En su editorial fundacional, Punto y Hora se proclamó una publicación independiente, propiedad exclusiva de sus redactores, con el objetivo de garantizar “la información sin coacciones” y servir al “interés público” desde Pamplona, “centro geográfico del País Vasco.” Sin embargo, sus reportajes sobre visitas de figuras como Telesforo Monzón y Francisco Letamendia a presos de ETA, a quienes se refería como “gudaris” en lugar de “terroristas,” dejaron claro su alineamiento con la izquierda abertzale y la rama militar de ETA. Esta postura, en un contexto de creciente violencia—ETA asesinó a 17 personas en 1976, según datos del Ministerio del Interior—, generó alarma en el gobierno de Adolfo Suárez, que veía en la revista un vehículo de propaganda para justificar la lucha armada.

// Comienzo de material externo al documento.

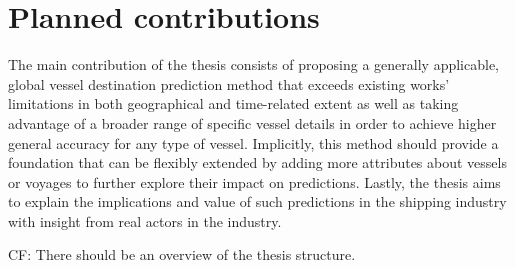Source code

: \section{Planned contributions}

The main contribution of the thesis consists of proposing a generally applicable, global vessel destination prediction method that exceeds existing works' limitations in both geographical and time-related extent as well as taking advantage of a broader range of specific vessel details in order to achieve higher general accuracy for any type of vessel. Implicitly, this method should provide a foundation that can be flexibly extended by adding more attributes about vessels or voyages to further explore their impact on predictions. Lastly, the thesis aims to explain the implications and value of such predictions in the shipping industry with insight from real actors in the industry.


CF: There should be an overview of the thesis structure.
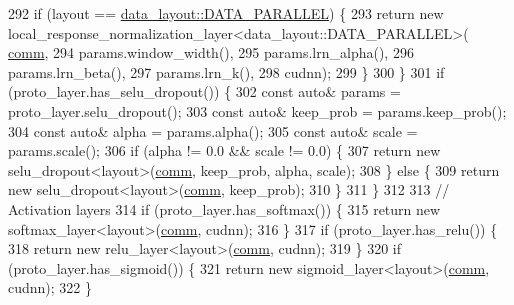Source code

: \begin{DoxyCode}
292     \textcolor{keywordflow}{if} (layout == \hyperlink{base_8hpp_a786677cbfb3f5677b4d84f3056eb08dba37d2a3465f7cbf4ab60f4e79944d0638}{data\_layout::DATA\_PARALLEL}) \{
293       \textcolor{keywordflow}{return} \textcolor{keyword}{new} local\_response\_normalization\_layer<data\_layout::DATA\_PARALLEL>(
      \hyperlink{file__io_8cpp_ab048c6f9fcbcfaa57ce68b00263dbebe}{comm},
294                                                                                 params.window\_width(),
295                                                                                 params.lrn\_alpha(),
296                                                                                 params.lrn\_beta(),
297                                                                                 params.lrn\_k(),
298                                                                                 cudnn);
299     \}
300   \}
301   \textcolor{keywordflow}{if} (proto\_layer.has\_selu\_dropout()) \{
302     \textcolor{keyword}{const} \textcolor{keyword}{auto}& params = proto\_layer.selu\_dropout();
303     \textcolor{keyword}{const} \textcolor{keyword}{auto}& keep\_prob = params.keep\_prob();
304     \textcolor{keyword}{const} \textcolor{keyword}{auto}& alpha = params.alpha();
305     \textcolor{keyword}{const} \textcolor{keyword}{auto}& scale = params.scale();
306     \textcolor{keywordflow}{if} (alpha != 0.0 && scale != 0.0) \{
307       \textcolor{keywordflow}{return} \textcolor{keyword}{new} selu\_dropout<layout>(\hyperlink{file__io_8cpp_ab048c6f9fcbcfaa57ce68b00263dbebe}{comm}, keep\_prob, alpha, scale);
308     \} \textcolor{keywordflow}{else} \{
309       \textcolor{keywordflow}{return} \textcolor{keyword}{new} selu\_dropout<layout>(\hyperlink{file__io_8cpp_ab048c6f9fcbcfaa57ce68b00263dbebe}{comm}, keep\_prob);
310     \}
311   \}
312 
313   \textcolor{comment}{// Activation layers}
314   \textcolor{keywordflow}{if} (proto\_layer.has\_softmax()) \{
315     \textcolor{keywordflow}{return} \textcolor{keyword}{new} softmax\_layer<layout>(\hyperlink{file__io_8cpp_ab048c6f9fcbcfaa57ce68b00263dbebe}{comm}, cudnn);
316   \}
317   \textcolor{keywordflow}{if} (proto\_layer.has\_relu()) \{
318     \textcolor{keywordflow}{return} \textcolor{keyword}{new} relu\_layer<layout>(\hyperlink{file__io_8cpp_ab048c6f9fcbcfaa57ce68b00263dbebe}{comm}, cudnn);
319   \}
320   \textcolor{keywordflow}{if} (proto\_layer.has\_sigmoid()) \{
321     \textcolor{keywordflow}{return} \textcolor{keyword}{new} sigmoid\_layer<layout>(\hyperlink{file__io_8cpp_ab048c6f9fcbcfaa57ce68b00263dbebe}{comm}, cudnn);
322   \}

\end{DoxyCode}
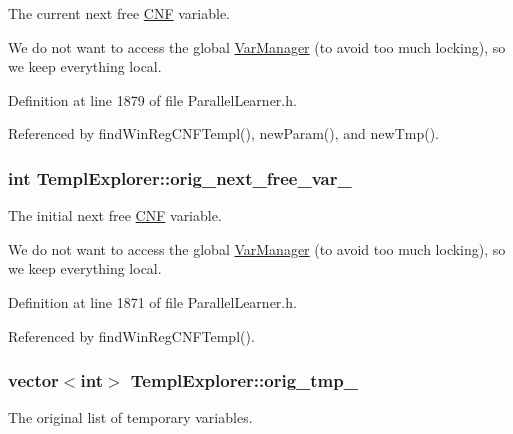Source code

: The current next free \hyperlink{classCNF}{C\-N\-F} variable. 

We do not want to access the global \hyperlink{classVarManager}{Var\-Manager} (to avoid too much locking), so we keep everything local. 

Definition at line 1879 of file Parallel\-Learner.\-h.



Referenced by find\-Win\-Reg\-C\-N\-F\-Templ(), new\-Param(), and new\-Tmp().

\hypertarget{classTemplExplorer_a3561a52c7e33d2b49d09fab789824464}{
\subsubsection[{orig\-\_\-next\-\_\-free\-\_\-var\-\_\-}]{\setlength{\rightskip}{0pt plus 5cm}int Templ\-Explorer\-::orig\-\_\-next\-\_\-free\-\_\-var\-\_\-\hspace{0.3cm}{\ttfamily [protected]}}}\label{classTemplExplorer_a3561a52c7e33d2b49d09fab789824464}


The initial next free \hyperlink{classCNF}{C\-N\-F} variable. 

We do not want to access the global \hyperlink{classVarManager}{Var\-Manager} (to avoid too much locking), so we keep everything local. 

Definition at line 1871 of file Parallel\-Learner.\-h.



Referenced by find\-Win\-Reg\-C\-N\-F\-Templ().

\hypertarget{classTemplExplorer_a78b116eb73648638c926f22f6a7a74fc}{
\subsubsection[{orig\-\_\-tmp\-\_\-}]{\setlength{\rightskip}{0pt plus 5cm}vector$<$int$>$ Templ\-Explorer\-::orig\-\_\-tmp\-\_\-\hspace{0.3cm}{\ttfamily [protected]}}}\label{classTemplExplorer_a78b116eb73648638c926f22f6a7a74fc}


The original list of temporary variables. 


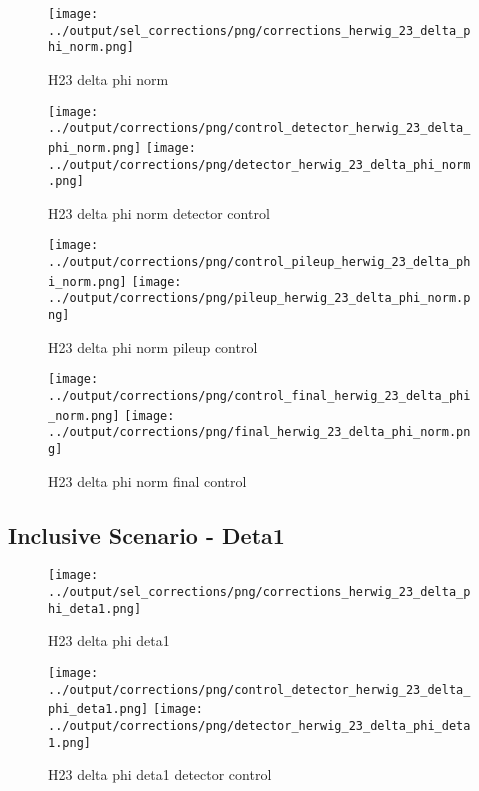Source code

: \documentclass[11pt]{book}
\begin{document}
\begin{figure}[ht]
\centering
\texttt{[image: ../output/sel\_corrections/png/corrections\_herwig\_23\_delta\_phi\_norm.png]}
\caption{H23 delta phi norm}
\label{fig:H23_delta_phi_norm}
\end{figure}

\begin{figure}[ht]
\centering
\texttt{[image: ../output/corrections/png/control\_detector\_herwig\_23\_delta\_phi\_norm.png]}
\texttt{[image: ../output/corrections/png/detector\_herwig\_23\_delta\_phi\_norm.png]}
\caption{H23 delta phi norm detector control}
\label{fig:H23_delta_phi_norm_detector_control}
\end{figure}

\begin{figure}[ht]
\centering
\texttt{[image: ../output/corrections/png/control\_pileup\_herwig\_23\_delta\_phi\_norm.png]}
\texttt{[image: ../output/corrections/png/pileup\_herwig\_23\_delta\_phi\_norm.png]}
\caption{H23 delta phi norm pileup control}
\label{fig:H23_delta_phi_norm_pileup_control}
\end{figure}

\begin{figure}[ht]
\centering
\texttt{[image: ../output/corrections/png/control\_final\_herwig\_23\_delta\_phi\_norm.png]}
\texttt{[image: ../output/corrections/png/final\_herwig\_23\_delta\_phi\_norm.png]}
\caption{H23 delta phi norm final control}
\label{fig:H23_delta_phi_norm_final_control}
\end{figure}

\clearpage
\subsection{Inclusive Scenario - Deta1}
\begin{figure}[ht]
\centering
\texttt{[image: ../output/sel\_corrections/png/corrections\_herwig\_23\_delta\_phi\_deta1.png]}
\caption{H23 delta phi deta1}
\label{fig:H23_delta_phi_deta1}
\end{figure}

\begin{figure}[ht]
\centering
\texttt{[image: ../output/corrections/png/control\_detector\_herwig\_23\_delta\_phi\_deta1.png]}
\texttt{[image: ../output/corrections/png/detector\_herwig\_23\_delta\_phi\_deta1.png]}
\caption{H23 delta phi deta1 detector control}
\label{fig:H23_delta_phi_deta1_detector_control}
\end{figure}
\end{document}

La censura no tardó en llegar: el número 10 fue secuestrado por un editorial sobre la amnistía, y en diciembre, Purroy fue encarcelada por un consejo de guerra tras publicar una carta que denunciaba abusos de la Guardia Civil en Lekeitio, aunque fue amnistiada en 1977. El atentado de la Triple A en octubre de 1977, que destruyó su redacción, confirmó los riesgos de su línea editorial, aunque contó el apoyo de PNV y EE evidenciando su arraigo en el nacionalismo vasco.
La aparición de Punto y Hora en el marco de la Transición plantea un desafío para la democracia naciente. Por un lado, su existencia prueba el aperturismo de un gobierno que, bajo Pío Cabanillas, permitió publicaciones críticas, aunque bajo estricta vigilancia. Por otro, su vinculación con ETA Militar—sospechada por la policía y confirmada por el procesamiento de su directora técnica, Mercedes Aizpurúa, en 1982 por apología del terrorismo—sugiere que la revista era un instrumento estratégico para legitimar la violencia etarra y movilizar apoyo social. El presumible deseo de ETA de crear un periódico afín, como Egin (1977), indica una ambición mayor: establecer una red mediática que compita con la prensa estatal (Arriba, Pueblo) y privada (El País, Diario 16), proyectando su narrativa de lucha anticolonial. En este abril de 1976, Punto y Hora no es solo una revista; es un reflejo de las contradicciones de la Transición, donde la libertad de expresión choca con el desafío de una organización terrorista que busca, a través de la prensa, legitimar su guerra contra un Estado que lucha por definirse como democrático.